1. Write a basic C program which prints a message on the screen, Hello World!-style -- something like this:

#include <stdio.h>

int main() {
    printf("Hello World!\n");

2. Compile the program using the GCC compiler. Include each of these compiler options (refer to the gcc manpage for details):

-g               # enable debugging information
-O0              # do not optimize (that's a capital letter and then the digit zero)
-fno-builtin     # do not use builtin function optimizations

3. The resulting binary is an ELF (Executable and Linkable Format) file, which contains multiple sections. These sections may contain object code, link tables, debugging symbols, program data (such as constants and the initial values of variables), metadata about the program and ELF sections, and comments.

Examine the binary produced by the previous step using the objdump program. These options may be useful -- see the manpage for objdump for other options:

-f          # display header information for the entire file
-s          # display per-section summary information
-d          # disassemble sections containing code
--source    # (implies -d) show source code, if available, along with disassembly

Using objdump, find the answers to these questions: (i) Which section contains the code you wrote? (ii) Which section contains the string to be printed?

objdump vs readelf
The way that objdump formats strings is not well suited for some uses. The readelf -p command may be a better tool for viewing some strings.

4. Try to gain a basic understanding of what the compiled code is doing. Focus on the section marked <main> but also take a look at the other sections and the overall file size.

5. Recompile the code with these changes:

(1) Add the compiler option -static. Note and explain the change in size, section headers, and the function call.

(2) Remove the compiler option -fno-builtin. Note and explain the change in the function call.

(3) Remove the compiler option -g. Note and explain the change in size, section headers, and disassembly output.

(4) Add additional arguments to the printf() function in your program. Note which register each argument is placed in. (Tip: Use sequential integer arguments after the first string argument. Go up to 10 arguments and note the pattern).

(5) Move the printf() call to a separate function named output(), and call that function from main(). Explain the changes in the object code.

(6) Remove -O0 and add -O3 to the gcc options. Note and explain the difference in the compiled code.

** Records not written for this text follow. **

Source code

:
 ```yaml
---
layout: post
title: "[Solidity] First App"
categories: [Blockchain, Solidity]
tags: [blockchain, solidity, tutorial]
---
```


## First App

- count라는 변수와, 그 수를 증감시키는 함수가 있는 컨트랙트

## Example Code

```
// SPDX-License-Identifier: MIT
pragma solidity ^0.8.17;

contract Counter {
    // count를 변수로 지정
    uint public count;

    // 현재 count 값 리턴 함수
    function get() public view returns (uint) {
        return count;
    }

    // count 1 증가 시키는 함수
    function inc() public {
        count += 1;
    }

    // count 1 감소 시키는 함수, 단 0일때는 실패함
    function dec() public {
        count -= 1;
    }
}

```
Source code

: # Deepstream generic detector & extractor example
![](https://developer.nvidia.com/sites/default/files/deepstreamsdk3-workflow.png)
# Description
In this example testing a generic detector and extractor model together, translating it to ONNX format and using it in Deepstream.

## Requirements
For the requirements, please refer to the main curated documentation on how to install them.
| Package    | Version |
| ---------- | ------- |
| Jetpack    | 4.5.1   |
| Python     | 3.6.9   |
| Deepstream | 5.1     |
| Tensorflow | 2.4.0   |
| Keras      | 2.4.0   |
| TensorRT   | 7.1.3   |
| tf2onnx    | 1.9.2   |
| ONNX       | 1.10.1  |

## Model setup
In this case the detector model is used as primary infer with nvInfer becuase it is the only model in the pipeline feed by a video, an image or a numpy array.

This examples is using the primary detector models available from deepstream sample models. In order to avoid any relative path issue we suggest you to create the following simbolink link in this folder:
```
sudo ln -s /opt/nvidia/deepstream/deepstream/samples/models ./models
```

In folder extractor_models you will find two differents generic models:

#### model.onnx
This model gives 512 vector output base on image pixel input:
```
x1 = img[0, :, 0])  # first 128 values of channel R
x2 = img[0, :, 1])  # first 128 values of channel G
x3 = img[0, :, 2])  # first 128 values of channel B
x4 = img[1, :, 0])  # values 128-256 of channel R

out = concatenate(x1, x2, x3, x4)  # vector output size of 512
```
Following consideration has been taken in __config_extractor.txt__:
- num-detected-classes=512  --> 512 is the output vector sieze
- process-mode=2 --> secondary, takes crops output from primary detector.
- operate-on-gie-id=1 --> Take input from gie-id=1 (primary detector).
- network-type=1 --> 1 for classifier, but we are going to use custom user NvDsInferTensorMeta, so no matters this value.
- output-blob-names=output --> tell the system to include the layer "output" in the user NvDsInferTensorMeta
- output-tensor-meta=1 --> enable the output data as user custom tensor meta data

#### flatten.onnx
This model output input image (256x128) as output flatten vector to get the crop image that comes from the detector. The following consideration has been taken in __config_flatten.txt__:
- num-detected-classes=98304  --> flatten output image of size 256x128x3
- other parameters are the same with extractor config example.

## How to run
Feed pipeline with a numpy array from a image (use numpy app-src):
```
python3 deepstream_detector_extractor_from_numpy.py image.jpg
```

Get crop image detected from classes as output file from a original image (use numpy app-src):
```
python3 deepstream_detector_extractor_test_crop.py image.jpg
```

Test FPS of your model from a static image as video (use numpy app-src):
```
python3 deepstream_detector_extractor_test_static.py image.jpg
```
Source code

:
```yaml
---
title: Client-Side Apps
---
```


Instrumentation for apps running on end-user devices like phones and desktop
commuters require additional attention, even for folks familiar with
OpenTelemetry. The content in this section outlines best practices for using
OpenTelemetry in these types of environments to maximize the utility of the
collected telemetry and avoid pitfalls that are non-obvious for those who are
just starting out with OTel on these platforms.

6. Blog about your results. Important! -- explain what you're doing so that a reader coming across your blog post understands the context (in other words, don't just jump into a discussion of optimization results -- give your post some context).

Include Seven Variants
Blog about all seven compilations -- the original and the six variants listed in step (5) -- not the just variant your group examined in class.
Learn how to use make -- your life as a programmer will be much easier, and you'll get back years of your life!